# Deployment Insights: Access via Trino

The easy way to access the deployment access database is through this notebook that connects to the Trino instance hosted in AWS. Please update the first cell with appropriate config details.

# Trino Setup
For the SQL queries to exexute in this notebook, you must have a Trino server running, connected to the Aerospike database via the Aerospike Trino Connector. 

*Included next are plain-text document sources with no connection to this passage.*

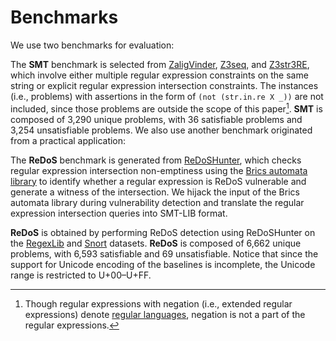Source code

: # Benchmarks

We use two benchmarks for evaluation:

The **SMT** benchmark is selected from [ZaligVinder](https://onlinelibrary.wiley.com/doi/full/10.1002/smr.2400), [Z3seq](https://dl.acm.org/doi/abs/10.1145/3453483.3454066), and [Z3str3RE](https://www.sciencedirect.com/science/article/abs/pii/S030439752200723X), which involve either multiple regular expression constraints on the same string or explicit regular expression intersection constraints. The instances (i.e., problems) with assertions in the form of `(not (str.in.re X _))` are not included, since those problems are outside the scope of this paper[^1]. **SMT** is composed of 3,290 unique problems, with 36 satisfiable problems and 3,254 unsatisfiable problems. We also use another benchmark originated from a practical application:

The **ReDoS** benchmark is generated from [ReDoSHunter](https://www.usenix.org/conference/usenixsecurity21/presentation/li-yeting), which checks regular expression intersection non-emptiness using the [Brics automata library](https://www.brics.dk/automaton/) to identify whether a regular expression is ReDoS vulnerable and generate a witness of the intersection. We hijack the input of the Brics automata library during vulnerability detection and translate the regular expression intersection queries into SMT-LIB format. 

**ReDoS** is obtained by performing ReDoS detection using ReDoSHunter on the [RegexLib](https://regexlib.com) and [Snort](https://www.snort.org) datasets. **ReDoS** is composed of 6,662 unique problems, with 6,593 satisfiable and 69 unsatisfiable. Notice that since the support for Unicode encoding of the baselines is incomplete, the Unicode range is restricted to U+00–U+FF.

[^1]: Though regular expressions with negation (i.e., extended regular expressions) denote [regular languages](https://link.springer.com/book/10.1007/978-3-642-59136-5), negation is not a part of the regular expressions.


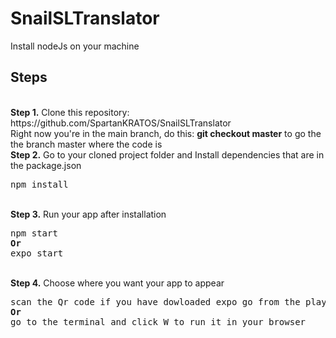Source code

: # SnailSLTranslator
Install nodeJs on your machine

## Steps
<br />
<b>Step 1.</b> Clone this repository: https://github.com/SpartanKRATOS/SnailSLTranslator
<br/>
Right now you're in the main branch, do this: <b>git checkout master</b> to go the the branch master where the code is
<br/>
<b>Step 2.</b> Go to your cloned project folder and Install dependencies that are in the package.json
<pre>
npm install
</pre> 
<br/>
<b>Step 3.</b> Run your app after installation
<pre>
npm start
<b>Or</b>
expo start 
</pre>
<br/>
<b>Step 4.</b> Choose where you want your app to appear
<pre>
scan the Qr code if you have dowloaded expo go from the playstore
<b>Or</b>
go to the terminal and click W to run it in your browser
</pre>
<br/>
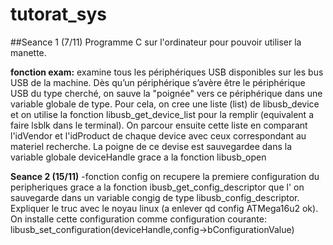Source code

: # tutorat_sys

##Seance 1 (7/11)
Programme C sur l'ordinateur pour pouvoir utiliser la manette.

**fonction exam:**
examine tous les périphériques USB disponibles sur les bus USB de la machine. Dès qu’un périphérique s’avère être le périphérique USB du type cherché, on sauve la "poignée" vers ce périphérique dans une variable globale de type.
Pour cela, on cree une liste (list) de libusb_device et on utilise la fonction libusb_get_device_list pour la remplir (equivalent a faire lsblk dans le terminal).
On parcour ensuite cette liste en comparant l'idVendor et l'idProduct de chaque device avec ceux correspondant au materiel recherche. La poigne de ce devise est sauvegardee dans la variable globale deviceHandle grace a la fonction libusb_open

**Seance 2 (15/11)**
-fonction config
on recupere la premiere configuration du peripheriques grace a la fonction ibusb_get_config_descriptor que l' on sauvegarde dans un variable congig de type libusb_config_descriptor.
Expliquer le truc avec le noyau linux (a enlever qd config ATMega16u2 ok).
On installe cette configuration comme configuration courante: libusb_set_configuration(deviceHandle,config->bConfigurationValue)
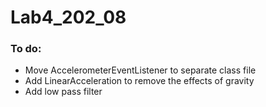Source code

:# Lab4_202_08


### To do:
+ Move AccelerometerEventListener to separate class file
+ Add LinearAcceleration to remove the effects of gravity
+ Add low pass filter
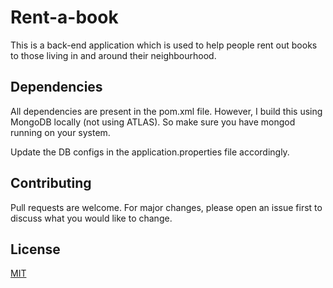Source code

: # Rent-a-book
This is a back-end application which is used to help people rent out books to those living in and around their neighbourhood.


## Dependencies
All dependencies are present in the pom.xml file.
However, I build this using MongoDB locally (not using ATLAS). So make sure you have mongod running on your system.

Update the DB configs in the application.properties file accordingly.

## Contributing

Pull requests are welcome. For major changes, please open an issue first
to discuss what you would like to change.

## License

[MIT](https://choosealicense.com/licenses/mit/)
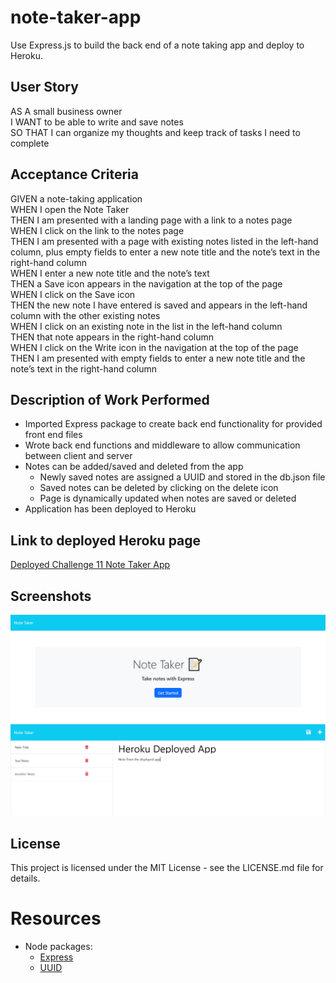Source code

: # note-taker-app
Use Express.js to build the back end of a note taking app and deploy to Heroku.

## User Story
AS A small business owner  
I WANT to be able to write and save notes  
SO THAT I can organize my thoughts and keep track of tasks I need to complete

## Acceptance Criteria
GIVEN a note-taking application  
WHEN I open the Note Taker  
THEN I am presented with a landing page with a link to a notes page  
WHEN I click on the link to the notes page  
THEN I am presented with a page with existing notes listed in the left-hand column, plus empty fields to enter a new note title and the note’s text in the right-hand column  
WHEN I enter a new note title and the note’s text  
THEN a Save icon appears in the navigation at the top of the page  
WHEN I click on the Save icon  
THEN the new note I have entered is saved and appears in the left-hand column with the other existing notes  
WHEN I click on an existing note in the list in the left-hand column  
THEN that note appears in the right-hand column  
WHEN I click on the Write icon in the navigation at the top of the page  
THEN I am presented with empty fields to enter a new note title and the note’s text in the right-hand column

## Description of Work Performed
* Imported Express package to create back end functionality for provided front end files
* Wrote back end functions and middleware to allow communication between client and server
* Notes can be added/saved and deleted from the app
  * Newly saved notes are assigned a UUID and stored in the db.json file
  * Saved notes can be deleted by clicking on the delete icon
  * Page is dynamically updated when notes are saved or deleted
* Application has been deployed to Heroku

## Link to deployed Heroku page
[Deployed Challenge 11 Note Taker App](https://fierce-fjord-08413.herokuapp.com/)

## Screenshots
<img src="./assets/images/Screenshot1.png">
<img src="./assets/images/Screenshot2.png">

## License
This project is licensed under the MIT License - see the LICENSE.md file for details.

# Resources
- Node packages: 
  - [Express](https://www.npmjs.com/package/express)
  - [UUID](https://www.npmjs.com/package/uuid)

Set the following Trino server parameters.

In [11]:
TRINO_IP = "<IP>"
TRINO_PORT = "<port>"
TRINO_USER = "<user>"
TRINO_PASSWORD = "<password>"

## Install Trino Client

In [4]:
%%sh
wget -nc -nv https://repo1.maven.org/maven2/io/trino/trino-cli/379/trino-cli-379-executable.jar
mv trino-cli-379-executable.jar trino
chmod +x trino

2022-05-06 00:23:01 URL:https://repo1.maven.org/maven2/io/trino/trino-cli/379/trino-cli-379-executable.jar [10238827/10238827] -> "trino-cli-379-executable.jar" [1]


## Trino Command
Define the environment variable for short form of the Trino command. 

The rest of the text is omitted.